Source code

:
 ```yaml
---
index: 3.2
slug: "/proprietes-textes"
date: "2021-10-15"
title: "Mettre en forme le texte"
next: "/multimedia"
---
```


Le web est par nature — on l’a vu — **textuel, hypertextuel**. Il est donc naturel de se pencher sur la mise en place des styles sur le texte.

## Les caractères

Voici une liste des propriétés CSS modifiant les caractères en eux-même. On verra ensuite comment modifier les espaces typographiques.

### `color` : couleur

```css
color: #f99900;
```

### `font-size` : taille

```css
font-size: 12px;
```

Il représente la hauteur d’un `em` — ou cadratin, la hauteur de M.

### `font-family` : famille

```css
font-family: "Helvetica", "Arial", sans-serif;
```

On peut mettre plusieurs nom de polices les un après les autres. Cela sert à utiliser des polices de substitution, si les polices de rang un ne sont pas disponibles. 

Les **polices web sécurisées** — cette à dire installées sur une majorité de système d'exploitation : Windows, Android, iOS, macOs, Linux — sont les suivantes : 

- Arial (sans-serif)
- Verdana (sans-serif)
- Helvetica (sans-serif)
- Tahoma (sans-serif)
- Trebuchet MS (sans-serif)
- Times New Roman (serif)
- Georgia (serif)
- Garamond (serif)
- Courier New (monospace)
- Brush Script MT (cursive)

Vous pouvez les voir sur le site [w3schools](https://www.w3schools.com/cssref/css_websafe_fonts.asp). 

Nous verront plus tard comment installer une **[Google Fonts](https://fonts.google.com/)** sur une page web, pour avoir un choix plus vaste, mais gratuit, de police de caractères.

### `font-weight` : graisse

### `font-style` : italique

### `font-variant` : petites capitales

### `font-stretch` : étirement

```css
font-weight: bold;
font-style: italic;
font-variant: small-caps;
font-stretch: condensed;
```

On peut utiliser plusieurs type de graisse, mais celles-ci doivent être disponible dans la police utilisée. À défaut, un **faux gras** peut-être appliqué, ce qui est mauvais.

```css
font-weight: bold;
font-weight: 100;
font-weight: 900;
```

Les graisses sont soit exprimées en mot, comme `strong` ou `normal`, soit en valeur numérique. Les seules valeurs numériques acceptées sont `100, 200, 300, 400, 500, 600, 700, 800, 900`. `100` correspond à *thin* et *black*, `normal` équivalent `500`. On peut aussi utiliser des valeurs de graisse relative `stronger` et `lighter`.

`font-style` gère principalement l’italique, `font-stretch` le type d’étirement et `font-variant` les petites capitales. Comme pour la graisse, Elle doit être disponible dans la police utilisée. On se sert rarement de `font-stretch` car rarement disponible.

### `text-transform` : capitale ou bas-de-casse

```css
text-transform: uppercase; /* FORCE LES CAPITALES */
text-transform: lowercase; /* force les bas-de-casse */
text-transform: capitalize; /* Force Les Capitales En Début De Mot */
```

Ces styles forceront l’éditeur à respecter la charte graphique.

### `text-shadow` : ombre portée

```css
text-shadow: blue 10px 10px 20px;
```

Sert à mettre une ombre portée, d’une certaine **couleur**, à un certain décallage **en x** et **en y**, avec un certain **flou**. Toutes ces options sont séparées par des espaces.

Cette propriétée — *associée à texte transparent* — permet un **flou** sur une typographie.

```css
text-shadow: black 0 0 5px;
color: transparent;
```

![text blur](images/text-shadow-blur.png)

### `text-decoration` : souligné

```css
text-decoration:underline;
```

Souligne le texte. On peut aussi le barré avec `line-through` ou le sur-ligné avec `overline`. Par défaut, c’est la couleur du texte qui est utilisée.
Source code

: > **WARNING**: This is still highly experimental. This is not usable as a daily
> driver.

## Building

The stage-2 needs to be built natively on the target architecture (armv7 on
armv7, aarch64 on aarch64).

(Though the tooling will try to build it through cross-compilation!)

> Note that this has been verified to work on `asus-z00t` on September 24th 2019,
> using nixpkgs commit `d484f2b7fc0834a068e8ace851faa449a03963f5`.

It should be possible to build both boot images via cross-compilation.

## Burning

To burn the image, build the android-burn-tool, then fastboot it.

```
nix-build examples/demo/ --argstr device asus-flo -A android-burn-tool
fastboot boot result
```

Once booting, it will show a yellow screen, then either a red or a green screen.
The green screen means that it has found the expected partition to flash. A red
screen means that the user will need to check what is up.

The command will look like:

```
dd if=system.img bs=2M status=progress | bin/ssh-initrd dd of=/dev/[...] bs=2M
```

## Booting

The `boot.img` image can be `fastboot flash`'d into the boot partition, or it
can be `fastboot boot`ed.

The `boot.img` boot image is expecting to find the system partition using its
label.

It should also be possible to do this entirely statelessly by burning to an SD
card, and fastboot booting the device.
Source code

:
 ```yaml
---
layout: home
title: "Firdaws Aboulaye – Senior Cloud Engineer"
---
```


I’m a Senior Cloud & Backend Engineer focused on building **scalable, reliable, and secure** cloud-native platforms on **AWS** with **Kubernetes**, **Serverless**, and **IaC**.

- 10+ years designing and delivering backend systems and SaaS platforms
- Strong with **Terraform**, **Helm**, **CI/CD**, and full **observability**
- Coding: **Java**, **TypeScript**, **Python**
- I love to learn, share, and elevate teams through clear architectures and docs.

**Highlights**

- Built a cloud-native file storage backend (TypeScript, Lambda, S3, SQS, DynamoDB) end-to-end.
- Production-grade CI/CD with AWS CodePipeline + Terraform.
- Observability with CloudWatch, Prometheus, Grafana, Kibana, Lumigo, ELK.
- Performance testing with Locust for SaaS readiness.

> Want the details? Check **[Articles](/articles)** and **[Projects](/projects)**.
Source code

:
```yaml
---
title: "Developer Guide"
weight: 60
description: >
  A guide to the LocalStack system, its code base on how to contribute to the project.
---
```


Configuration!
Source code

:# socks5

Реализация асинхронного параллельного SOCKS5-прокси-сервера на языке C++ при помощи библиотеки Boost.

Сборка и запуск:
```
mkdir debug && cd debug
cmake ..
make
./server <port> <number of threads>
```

==*==

Task.
Wherever the string "polices" occurs in the records above, copy that line.

Answer to this problem.
On peut mettre plusieurs nom de polices les un après les autres. Cela sert à utiliser des polices de substitution, si les polices de rang un ne sont pas disponibles. 
Les **polices web sécurisées** — cette à dire installées sur une majorité de système d'exploitation : Windows, Android, iOS, macOs, Linux — sont les suivantes : 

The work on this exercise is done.